[FFmpeg-devel] [PATCH V4 2/4] libavfilter/buffersink.c: unref private_ref when frame leaves libavfilter

Thu Mar 4 13:43:34 EET 2021

> -----Original Message-----
> From: ffmpeg-devel <ffmpeg-devel-bounces at ffmpeg.org> On Behalf Of Paul B
> Mahol
> Sent: 2021年3月4日 17:26
> To: FFmpeg development discussions and patches <ffmpeg-devel at ffmpeg.org>
> Subject: Re: [FFmpeg-devel] [PATCH V4 2/4] libavfilter/buffersink.c: unref
> private_ref when frame leaves libavfilter
> 
> On Mon, Mar 1, 2021 at 4:46 PM Guo, Yejun <yejun.guo at intel.com> wrote:
> 
> >
> >
> > > -----Original Message-----
> > > From: ffmpeg-devel <ffmpeg-devel-bounces at ffmpeg.org> On Behalf Of
> > Nicolas
> > > George
> > > Sent: 2021年3月1日 23:07
> > > To: FFmpeg development discussions and patches
> > > <ffmpeg-devel at ffmpeg.org>
> > > Subject: Re: [FFmpeg-devel] [PATCH V4 2/4] libavfilter/buffersink.c:
> > unref
> > > private_ref when frame leaves libavfilter
> > >
> > > Guo, Yejun (12021-03-01):
> > > > Actually, I think private_ref in libavfilter can only be used for
> > > > an exclusive usage at a time.
> > >
> > > Exactly.
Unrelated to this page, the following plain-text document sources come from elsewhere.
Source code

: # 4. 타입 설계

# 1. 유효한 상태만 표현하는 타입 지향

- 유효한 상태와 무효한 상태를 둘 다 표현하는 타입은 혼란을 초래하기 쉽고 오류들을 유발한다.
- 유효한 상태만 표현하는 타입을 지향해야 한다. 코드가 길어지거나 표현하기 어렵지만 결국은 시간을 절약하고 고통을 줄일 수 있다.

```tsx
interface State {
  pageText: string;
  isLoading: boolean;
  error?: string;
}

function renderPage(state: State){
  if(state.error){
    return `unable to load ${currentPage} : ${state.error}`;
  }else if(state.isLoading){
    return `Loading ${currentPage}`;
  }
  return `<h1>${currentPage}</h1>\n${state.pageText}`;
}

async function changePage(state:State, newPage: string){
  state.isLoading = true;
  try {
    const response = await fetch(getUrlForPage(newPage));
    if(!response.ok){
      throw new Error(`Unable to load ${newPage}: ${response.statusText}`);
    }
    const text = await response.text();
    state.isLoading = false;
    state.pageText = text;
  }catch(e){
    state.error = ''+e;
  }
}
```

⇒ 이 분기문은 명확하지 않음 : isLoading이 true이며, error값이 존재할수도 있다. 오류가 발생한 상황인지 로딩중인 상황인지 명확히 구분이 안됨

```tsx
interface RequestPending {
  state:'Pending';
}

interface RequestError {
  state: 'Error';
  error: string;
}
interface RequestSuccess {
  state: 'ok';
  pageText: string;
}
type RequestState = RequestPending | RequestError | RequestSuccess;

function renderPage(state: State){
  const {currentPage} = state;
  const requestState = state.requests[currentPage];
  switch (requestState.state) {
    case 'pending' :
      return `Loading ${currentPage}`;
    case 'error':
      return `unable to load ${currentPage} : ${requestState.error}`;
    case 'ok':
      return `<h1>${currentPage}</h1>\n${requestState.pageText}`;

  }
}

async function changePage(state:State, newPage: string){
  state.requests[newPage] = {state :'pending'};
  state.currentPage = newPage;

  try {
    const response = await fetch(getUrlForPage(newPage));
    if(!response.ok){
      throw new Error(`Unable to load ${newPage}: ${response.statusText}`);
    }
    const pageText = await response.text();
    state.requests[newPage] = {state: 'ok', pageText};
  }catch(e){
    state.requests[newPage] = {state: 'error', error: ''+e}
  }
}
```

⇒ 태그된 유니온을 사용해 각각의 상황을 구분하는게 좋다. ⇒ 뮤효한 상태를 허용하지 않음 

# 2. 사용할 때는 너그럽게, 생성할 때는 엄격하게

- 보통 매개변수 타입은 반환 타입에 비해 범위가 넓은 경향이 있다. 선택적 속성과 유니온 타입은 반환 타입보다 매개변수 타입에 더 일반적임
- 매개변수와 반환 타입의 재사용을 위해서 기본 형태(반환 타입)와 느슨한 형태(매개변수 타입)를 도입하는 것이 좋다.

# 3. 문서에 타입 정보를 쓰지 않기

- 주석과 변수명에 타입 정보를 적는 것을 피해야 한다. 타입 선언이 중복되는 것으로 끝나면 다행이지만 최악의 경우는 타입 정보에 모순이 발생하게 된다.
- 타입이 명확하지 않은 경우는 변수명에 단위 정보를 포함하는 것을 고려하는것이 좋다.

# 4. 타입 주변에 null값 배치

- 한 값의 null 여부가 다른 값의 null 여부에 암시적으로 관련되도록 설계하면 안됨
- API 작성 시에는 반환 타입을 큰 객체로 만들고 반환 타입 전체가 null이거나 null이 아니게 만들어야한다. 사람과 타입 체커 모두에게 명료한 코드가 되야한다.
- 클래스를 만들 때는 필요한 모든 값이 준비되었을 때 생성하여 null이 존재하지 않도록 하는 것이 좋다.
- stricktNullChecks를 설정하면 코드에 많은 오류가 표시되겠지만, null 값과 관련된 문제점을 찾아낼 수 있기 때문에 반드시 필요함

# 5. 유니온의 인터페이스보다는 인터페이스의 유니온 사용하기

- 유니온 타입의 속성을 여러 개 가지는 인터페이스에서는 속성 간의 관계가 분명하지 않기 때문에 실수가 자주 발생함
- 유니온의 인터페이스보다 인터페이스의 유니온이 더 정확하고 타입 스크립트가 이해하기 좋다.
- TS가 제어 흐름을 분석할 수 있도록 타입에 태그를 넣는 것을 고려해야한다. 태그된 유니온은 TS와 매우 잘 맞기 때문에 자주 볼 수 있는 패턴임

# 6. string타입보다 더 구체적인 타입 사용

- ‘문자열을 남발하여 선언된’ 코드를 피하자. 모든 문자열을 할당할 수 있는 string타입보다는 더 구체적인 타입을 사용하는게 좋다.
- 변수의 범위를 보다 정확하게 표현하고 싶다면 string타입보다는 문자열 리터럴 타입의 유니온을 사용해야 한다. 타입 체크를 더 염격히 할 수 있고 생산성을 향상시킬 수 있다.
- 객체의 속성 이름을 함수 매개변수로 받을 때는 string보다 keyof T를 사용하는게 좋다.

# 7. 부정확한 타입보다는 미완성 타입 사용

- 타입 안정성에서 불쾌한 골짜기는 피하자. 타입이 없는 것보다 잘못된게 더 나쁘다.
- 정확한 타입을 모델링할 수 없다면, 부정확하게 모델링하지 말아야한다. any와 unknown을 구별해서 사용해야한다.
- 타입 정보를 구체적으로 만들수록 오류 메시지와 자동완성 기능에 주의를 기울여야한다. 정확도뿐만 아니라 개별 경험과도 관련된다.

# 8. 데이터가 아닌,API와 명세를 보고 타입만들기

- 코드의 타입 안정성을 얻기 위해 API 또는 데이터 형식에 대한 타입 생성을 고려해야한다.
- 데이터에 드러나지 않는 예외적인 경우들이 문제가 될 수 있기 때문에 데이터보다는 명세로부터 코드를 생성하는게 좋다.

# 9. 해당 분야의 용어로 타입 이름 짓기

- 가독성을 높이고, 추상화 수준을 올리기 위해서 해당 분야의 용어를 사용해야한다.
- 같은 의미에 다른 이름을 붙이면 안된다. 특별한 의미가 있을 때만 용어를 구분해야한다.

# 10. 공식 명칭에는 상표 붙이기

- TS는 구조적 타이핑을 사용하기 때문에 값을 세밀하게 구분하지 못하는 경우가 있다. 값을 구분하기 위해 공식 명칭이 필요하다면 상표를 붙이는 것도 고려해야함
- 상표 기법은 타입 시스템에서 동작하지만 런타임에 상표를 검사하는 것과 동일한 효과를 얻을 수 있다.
If we use it for this, then we cannot use for anything else
> > > in
> > libavfilter.
> > > This use seems too specific to warrant dedicating such an unique
> > > field
> > to it,
> > > even though we do not have a better use in sight.
> > >
> > > > As Paul mentioned, I think AVFrame.metadata is a better choice.
> > >
> > > If you can express it as a string or set of strings with a clear
> > > syntax
> > that can
> > > easily be parsed, then possibly, yes.
> >
> > ooo, it is not easy to express the bounding boxes as strings in
> > AVDictionaryEntry.value, the bounding box has several data members,
> > and they are data and have high possibility to contain '\0' in the
> > middle of the data. So, we might not use AVFrame.metadata.
> >
> 
> What your bounding box actually have?
> 
> I thought it is just few numbers and string describing box, no?
> 
> 

bounding box is the term that used by object detection papers for
the objects detected in the picture, here is a visualized example at
https://github.com/tensorflow/models/blob/master/research/object_detection/g3doc/img/kites_detections_output.jpg

A frame can have multiple objects (or zero object), a bounding box
is used to represent one detected object, including a rectangle, object
label, and confidence for the detection. For each object, we can also
apply 'classification filter', and so the bounding box also contains
classification labels and classification confidences. See code at
https://patchwork.ffmpeg.org/project/ffmpeg/patch/20210301132053.30264-1-yejun.guo@intel.com/.

It is possible that we present them in string, for example, "bbox0.top", 
"bbox1.detect_label" and "bbox2.classify_confidences1.den" etc.
and I think the code is not elegant, and it is not close to our final solution
(go into side data as structs).